第5-11話 臨界点
月日は流れる。アイネもそろそろ、一歳を迎える。
「べー」
「あ、また吐いてる」
「なかなか食べませんね……」
半年ほど前から離乳食に挑戦しているのだが、なかなか、食べてくれない。やはり、ご飯が美味しくないからだろうか。私が蜂歌祭で歌えなかったからだろうか。
ともあれ、いつものように、しつこく、口元にスプーンを運んでいたのだが、
「あー!」
アイネはそのスプーンを掴んで投げ、近くにあったコップも倒し、ついにはお皿までひっくり返した。

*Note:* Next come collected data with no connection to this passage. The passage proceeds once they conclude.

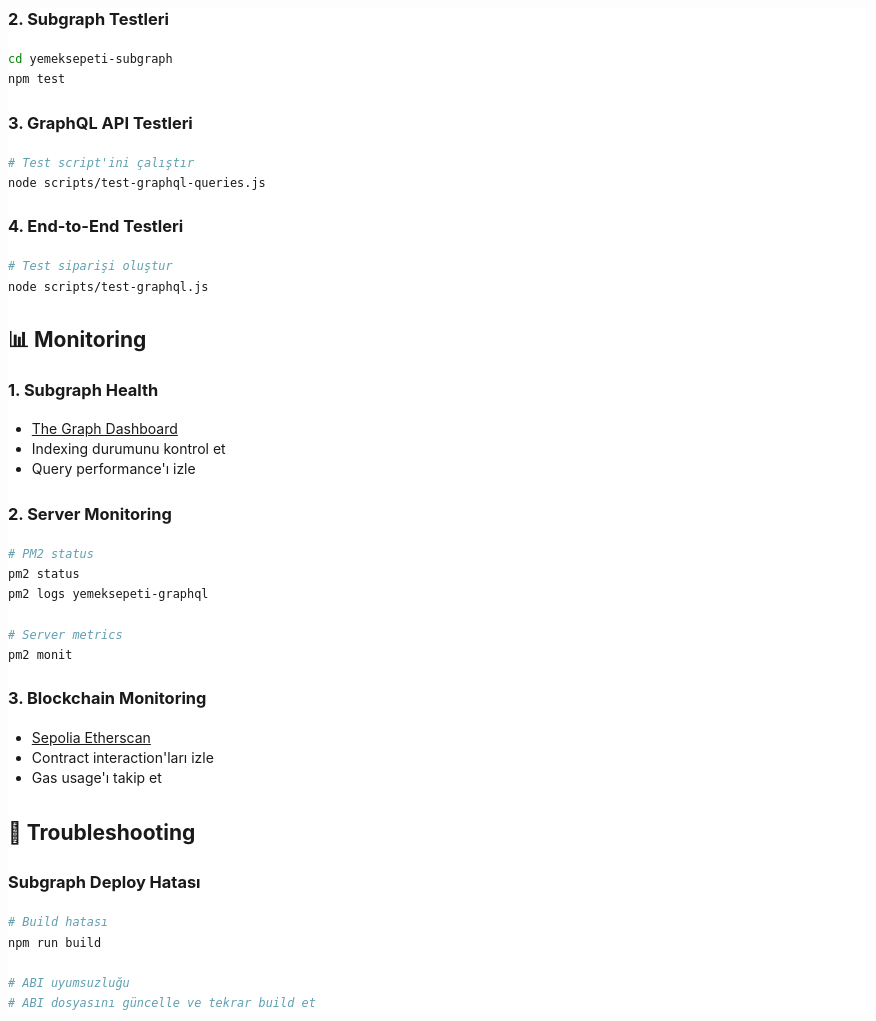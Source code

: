 ### 2. Subgraph Testleri
```bash
cd yemeksepeti-subgraph
npm test
```

### 3. GraphQL API Testleri
```bash
# Test script'ini çalıştır
node scripts/test-graphql-queries.js
```

### 4. End-to-End Testleri
```bash
# Test siparişi oluştur
node scripts/test-graphql.js
```

## 📊 Monitoring

### 1. Subgraph Health
- [The Graph Dashboard](https://thegraph.com/hosted-service/dashboard)
- Indexing durumunu kontrol et
- Query performance'ı izle

### 2. Server Monitoring
```bash
# PM2 status
pm2 status
pm2 logs yemeksepeti-graphql

# Server metrics
pm2 monit
```

### 3. Blockchain Monitoring
- [Sepolia Etherscan](https://sepolia.etherscan.io/)
- Contract interaction'ları izle
- Gas usage'ı takip et

## 🚨 Troubleshooting

### Subgraph Deploy Hatası
```bash
# Build hatası
npm run build

# ABI uyumsuzluğu
# ABI dosyasını güncelle ve tekrar build et
```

「あーあー。またやっちゃったねえ、アイネちゃん。こういうことはしちゃダメだよ?」
「あー……ぶーっ」
「うわっ、唾かけられたっ」
あかねの嫌がる顔を見て、アイネはきゃっきゃと楽しそうに笑い始めた。椅子に座ることは問題なくできているのだが、一向に食べようとしない。
すると、今度はひっくり返ったご飯を、手当たり次第掴んで、投げ始めた。まあ、何をされても、魔法で対処できるので、残飯にはならないが。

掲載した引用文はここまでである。